I'm not sure how much it affected me, to be honest.  I am a warm-fuzzy-nostalgic person by nature, ruled by my heart for family history and lore, but grandparents don't really fall into my memories like that often. I don't have ill feelings, I just don't think there is too much influence over my life. Well.... Maybe not, actually.....
My Nana (Dad's Mom) was a classically trained pianist who could have gone really far. But she had to give it up in those days to have a family. I think she felt really sad about that (amongst other things and she had a tough life and suffered a lot of depression).  But she engrained a love of music into us that runs very deep. Not through her directly to us, really, but through my Dad.
Also, my Grandfather on my Mom's side was born in West Lothian and moved to the US when he was 11. He had a mild Scottish accent that popped out strong when he drank whisky (which was often).  His house was filled with books and books on Scotland.  He told all kinds of stories (he was a narcissist), but some of these really got into me and into my cousins . My Mom's cousins of course all had Scottish parents too so a love of Scotland trickled all through my family. 
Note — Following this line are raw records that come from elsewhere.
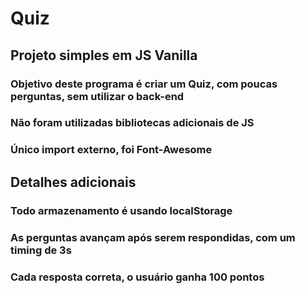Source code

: # Quiz

## Projeto simples em JS Vanilla
### Objetivo deste programa é criar um Quiz, com poucas perguntas, sem utilizar o back-end
### Não foram utilizadas bibliotecas adicionais de JS
### Único import externo, foi Font-Awesome

## Detalhes adicionais
### Todo armazenamento é usando localStorage
### As perguntas avançam após serem respondidas, com um timing de 3s
### Cada resposta correta, o usuário ganha 100 pontos
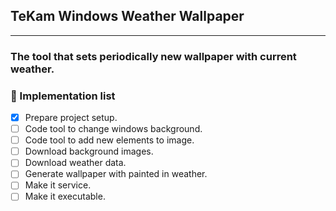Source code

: ## TeKam Windows Weather Wallpaper
------

### The tool that sets periodically new wallpaper with current weather.

### :memo: Implementation list

- [x] Prepare project setup.
- [ ] Code tool to change windows background.
- [ ] Code tool to add new elements to image.
- [ ] Download background images.
- [ ] Download weather data.
- [ ] Generate wallpaper with painted in weather.
- [ ] Make it service.
- [ ] Make it executable.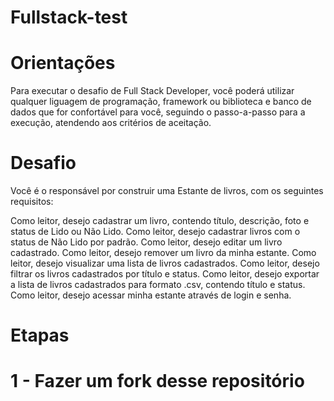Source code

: # Fullstack-test

# Orientações

Para executar o desafio de Full Stack Developer, você poderá utilizar qualquer liguagem de programação, framework ou biblioteca e banco de dados que for confortável para você, seguindo o passo-a-passo para a execução, atendendo aos critérios de aceitação.

# Desafio

Você é o responsável por construir uma Estante de livros, com os seguintes requisitos:

Como leitor, desejo cadastrar um livro, contendo título, descrição, foto e status de Lido ou Não Lido.
Como leitor, desejo cadastrar livros com o status de Não Lido por padrão.
Como leitor, desejo editar um livro cadastrado.
Como leitor, desejo remover um livro da minha estante.
Como leitor, desejo visualizar uma lista de livros cadastrados.
Como leitor, desejo filtrar os livros cadastrados por título e status.
Como leitor, desejo exportar a lista de livros cadastrados para formato .csv, contendo título e status.
Como leitor, desejo acessar minha estante através de login e senha.
# Etapas
# 1 - Fazer um fork desse repositório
Hmmm............  Interesting.......
Your family sounds much like mine! My heritage was a bit further back but my grandfather loved researching it and had so many travel books. We all got together on holidays and that was it, but I appreciate the things that I learned from them. My grandma taught me to crochet and tat, and my aunt taught me to knit. And we all played euchre.

I had a fight with my husband tonight because I moved here because his parents are more elderly than mine, and we never see them. His brother is visiting from the states and apparently the only time we will see him is for dinner on his way out of the country, instead of at his parents house too. I'm putting my foot down and contacting the in laws tomorrow to make plans.